[PROVIDED INFORMATION — start]

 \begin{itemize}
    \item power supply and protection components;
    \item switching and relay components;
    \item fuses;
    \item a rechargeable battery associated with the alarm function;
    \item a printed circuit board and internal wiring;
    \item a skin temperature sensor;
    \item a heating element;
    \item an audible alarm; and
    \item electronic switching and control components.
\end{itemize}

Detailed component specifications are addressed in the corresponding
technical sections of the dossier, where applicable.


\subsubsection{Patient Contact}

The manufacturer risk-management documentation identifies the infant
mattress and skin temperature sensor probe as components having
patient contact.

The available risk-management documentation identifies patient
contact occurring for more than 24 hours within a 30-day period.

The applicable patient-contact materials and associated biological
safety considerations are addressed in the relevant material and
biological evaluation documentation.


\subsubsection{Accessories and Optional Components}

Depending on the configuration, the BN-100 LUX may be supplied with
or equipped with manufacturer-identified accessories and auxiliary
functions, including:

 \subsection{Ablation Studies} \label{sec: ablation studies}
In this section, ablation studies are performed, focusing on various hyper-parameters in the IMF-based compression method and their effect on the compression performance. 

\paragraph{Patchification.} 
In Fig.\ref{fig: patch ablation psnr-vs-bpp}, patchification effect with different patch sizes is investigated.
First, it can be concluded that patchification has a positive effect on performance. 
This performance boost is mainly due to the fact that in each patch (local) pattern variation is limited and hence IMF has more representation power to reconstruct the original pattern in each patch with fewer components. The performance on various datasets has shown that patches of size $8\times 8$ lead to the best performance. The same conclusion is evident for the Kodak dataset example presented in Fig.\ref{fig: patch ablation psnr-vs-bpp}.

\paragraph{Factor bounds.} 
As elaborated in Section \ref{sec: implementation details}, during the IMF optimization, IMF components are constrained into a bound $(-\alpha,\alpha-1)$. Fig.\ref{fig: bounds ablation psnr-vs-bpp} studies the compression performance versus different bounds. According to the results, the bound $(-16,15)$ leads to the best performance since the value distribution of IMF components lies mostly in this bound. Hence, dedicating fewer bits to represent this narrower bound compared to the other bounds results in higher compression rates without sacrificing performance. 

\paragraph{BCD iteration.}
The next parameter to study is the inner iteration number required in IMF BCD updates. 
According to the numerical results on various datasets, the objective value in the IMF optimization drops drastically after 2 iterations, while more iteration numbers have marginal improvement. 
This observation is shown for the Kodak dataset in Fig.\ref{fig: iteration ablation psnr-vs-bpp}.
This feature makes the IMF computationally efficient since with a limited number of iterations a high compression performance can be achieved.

[PROVIDED INFORMATION — finish]

#### WHAT THE TASK REQUIRES
Word for word, transcribe each record.

#### RESULT FOR THIS EXERCISE
 \begin{itemize}
    \item power supply and protection components;
    \item switching and relay components;
    \item fuses;
    \item a rechargeable battery associated with the alarm function;
    \item a printed circuit board and internal wiring;
    \item a skin temperature sensor;
    \item a heating element;
    \item an audible alarm; and
    \item electronic switching and control components.
\end{itemize}

Detailed component specifications are addressed in the corresponding
technical sections of the dossier, where applicable.


\subsubsection{Patient Contact}

The manufacturer risk-management documentation identifies the infant
mattress and skin temperature sensor probe as components having
patient contact.

The available risk-management documentation identifies patient
contact occurring for more than 24 hours within a 30-day period.

The applicable patient-contact materials and associated biological
safety considerations are addressed in the relevant material and
biological evaluation documentation.


\subsubsection{Accessories and Optional Components}

Depending on the configuration, the BN-100 LUX may be supplied with
or equipped with manufacturer-identified accessories and auxiliary
functions, including:

 \subsection{Ablation Studies} \label{sec: ablation studies}
In this section, ablation studies are performed, focusing on various hyper-parameters in the IMF-based compression method and their effect on the compression performance. 

\paragraph{Patchification.} 
In Fig.\ref{fig: patch ablation psnr-vs-bpp}, patchification effect with different patch sizes is investigated.
First, it can be concluded that patchification has a positive effect on performance. 
This performance boost is mainly due to the fact that in each patch (local) pattern variation is limited and hence IMF has more representation power to reconstruct the original pattern in each patch with fewer components. The performance on various datasets has shown that patches of size $8\times 8$ lead to the best performance. The same conclusion is evident for the Kodak dataset example presented in Fig.\ref{fig: patch ablation psnr-vs-bpp}.

\paragraph{Factor bounds.} 
As elaborated in Section \ref{sec: implementation details}, during the IMF optimization, IMF components are constrained into a bound $(-\alpha,\alpha-1)$. Fig.\ref{fig: bounds ablation psnr-vs-bpp} studies the compression performance versus different bounds. According to the results, the bound $(-16,15)$ leads to the best performance since the value distribution of IMF components lies mostly in this bound. Hence, dedicating fewer bits to represent this narrower bound compared to the other bounds results in higher compression rates without sacrificing performance. 

\paragraph{BCD iteration.}
The next parameter to study is the inner iteration number required in IMF BCD updates. 
According to the numerical results on various datasets, the objective value in the IMF optimization drops drastically after 2 iterations, while more iteration numbers have marginal improvement. 
This observation is shown for the Kodak dataset in Fig.\ref{fig: iteration ablation psnr-vs-bpp}.
This feature makes the IMF computationally efficient since with a limited number of iterations a high compression performance can be achieved.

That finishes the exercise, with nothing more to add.